Le dessin de cette BD porno n'est pas mauvais. Il est assez bien foutu et agréable à lire et à regarder. Seules certaines scènes plus osées que les autres sont assez moches, voire plutôt ridicules. Le tout n'est pas trop mal visuellement parlant à quelques exceptions près donc. Par contre, le scénario est vraiment bas de plafond. Ca commence sur une trame totalement improbable de deux jeunes mariés qui s'estiment obligés d'accepter dans un hotel où tout le monde ne pense qu'à baiser. Et toute l'idée du scénario, c'est de voir nos jeunes tourtereaux se battre en permanence pour ne pas succomber à une tentation qui signifie ici ne pas jouir dans les moments les plus hard possibles que leur imposent les employés de l'hotel sans qu'on sache pourquoi ils acceptent de se soumettre à cela. Quelques scènes sont relativement émoustillantes au tout début mais ensuite cela tourne très vite au ridicule et à la surenchère jusqu'à une fin totalement improbable et relativement stupide. Une BD X de piètre qualité malgré son dessin acceptable.
Tigrana
Note approximative : 1.5/5 Le dessin est amateur et plutôt moche à quelques exceptions près (les parties intimes et certaines scènes assez rares ne sont pas trop ratées). Le lettrage est totalement amateur et enlaidit encore plus les planches. Le scénario est d'une banalité affligeante. La narration est parfois ridicule, d'un niveau assez proche du scénario d'ailleurs. Les dialogues sont naïfs et basiques. Les scènes sont sans originalité. Bref, c'est nul ? Oui, c'est clairement une BD de cul de basse qualité, un porno de gare à usage kleenex, pas détestable mais juste nul, quoi. Ca se lit si on cherche un bouquin de cul, et encore...
Sex Addict Story
Cette BD pourrait presque être classée dans le genre policier/thriller tant le sexe, pourtant très présent, semble passer au plan annexe derrière une ambiance de film noir et de magouilles criminelles. Je n'aime pas vraiment le dessin, très réaliste, proche du calque par dessus une vraie photo (photo porno le plus souvent ici). Néanmoins, il n'est pas vraiment moche et se lit assez bien. Le scénario lui aussi se lit bien, le sexe s'intégrant bien dans un récit noir à base de rebondissements et de complots complexes et criminels. La narration aussi est assez originale puisque d'un chapitre au suivant, on saute d'un narrateur à un autre pour donner un point de vue différent à chaque fois. La fin par contre est franchement floue et je dois dire que je n'ai pas tout compris dans cette intrigue alambiquée et peut-être un peu trop fouillis, ou du moins sans réelle explication donnée au lecteur. Pas mal, pas moche et original.
The Goon
Attiré moi aussi par les 2 eisner Awards (et les avis plutôt positifs sur BDT), j'ai moi aussi craqué pour acheter cette série. En parcourant dans un premier temps les pages, j'ai pensé à Bone, en plus délirant. On a les références qu'on peut, hein... Mais lorsque j'ai commencé à lire, j'ai oublié Bone, au moins pour un moment, car ça se rapproche effectivement plus d'Hellboy, du moins dans l'esprit.
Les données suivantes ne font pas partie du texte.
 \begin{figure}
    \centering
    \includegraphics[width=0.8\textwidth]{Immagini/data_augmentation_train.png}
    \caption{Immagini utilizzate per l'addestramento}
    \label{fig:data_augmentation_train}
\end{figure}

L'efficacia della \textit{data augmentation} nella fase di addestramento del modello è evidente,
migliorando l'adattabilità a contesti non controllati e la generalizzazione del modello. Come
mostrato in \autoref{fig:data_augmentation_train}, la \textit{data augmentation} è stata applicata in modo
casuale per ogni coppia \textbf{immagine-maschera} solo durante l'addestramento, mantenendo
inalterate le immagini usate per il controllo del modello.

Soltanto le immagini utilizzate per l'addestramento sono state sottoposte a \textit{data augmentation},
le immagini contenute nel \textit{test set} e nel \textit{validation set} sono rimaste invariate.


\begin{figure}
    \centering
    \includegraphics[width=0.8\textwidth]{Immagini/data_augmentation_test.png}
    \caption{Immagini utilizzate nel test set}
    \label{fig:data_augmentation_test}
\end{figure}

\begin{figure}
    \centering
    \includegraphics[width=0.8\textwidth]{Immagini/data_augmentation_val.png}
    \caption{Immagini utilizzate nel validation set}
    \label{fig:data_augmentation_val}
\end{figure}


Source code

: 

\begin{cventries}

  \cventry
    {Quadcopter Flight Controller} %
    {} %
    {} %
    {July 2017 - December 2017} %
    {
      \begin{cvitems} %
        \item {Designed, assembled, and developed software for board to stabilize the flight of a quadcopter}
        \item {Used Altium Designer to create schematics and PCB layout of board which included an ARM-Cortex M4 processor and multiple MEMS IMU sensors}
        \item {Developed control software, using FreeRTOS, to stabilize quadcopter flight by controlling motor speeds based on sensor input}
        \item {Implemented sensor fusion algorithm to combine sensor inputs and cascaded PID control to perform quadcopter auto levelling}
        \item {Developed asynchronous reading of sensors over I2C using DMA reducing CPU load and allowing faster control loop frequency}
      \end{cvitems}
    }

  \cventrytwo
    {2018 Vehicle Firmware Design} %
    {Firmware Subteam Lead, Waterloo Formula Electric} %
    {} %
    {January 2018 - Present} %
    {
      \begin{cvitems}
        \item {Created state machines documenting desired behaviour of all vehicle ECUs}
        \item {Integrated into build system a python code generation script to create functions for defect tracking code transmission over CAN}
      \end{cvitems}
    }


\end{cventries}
Gros flingues, fracassage et tronçonnage de zombis et de calmars géants, Powell laisse libre cours à son imaginaire délirant. C'est même de la roue libre par moments, car le scénario ne paraît tout de même pas très construit... Ceci dit, je me suis quand même bien marré la plupart du temps, et je compte bien lire la suite. :)
Tueur de monde
Je ne pensais pas que cette histoire était aussi courte mais elle l'est vraiment : 47 pages d'une case par page, case souvent muette, souvent épurée, ça revient à une histoire vraiment vite lue. L'histoire en question se lit bien, n'est pas aussi hermétique que je le craignais, ne prenant pas la teinte "poétique mais sans réel suivi" d'autres histoires de Moebius qui semblent valoir plus par leur dessin que par leur récit. Ici, c'est une vraie histoire, elle est juste très courte. Le dessin est évidemment maîtrisé mais pas particulièrement époustouflant comparé à d'autres oeuvres de Moebius. Et quand, au bout de 2 minutes, on a lu cet album, on reste quand même largement sur sa fin. Ca m'a donné un peu l'impression d'être confronté à un petit scénario rapidement imaginé rapidement raconté, quoique contenant quelques originalités quand même. Pas mal quoique très court mais à réserver quand même aux fans de Moebius, suffisamment en tout cas pour que j'en déconseille l'achat au tout-venant.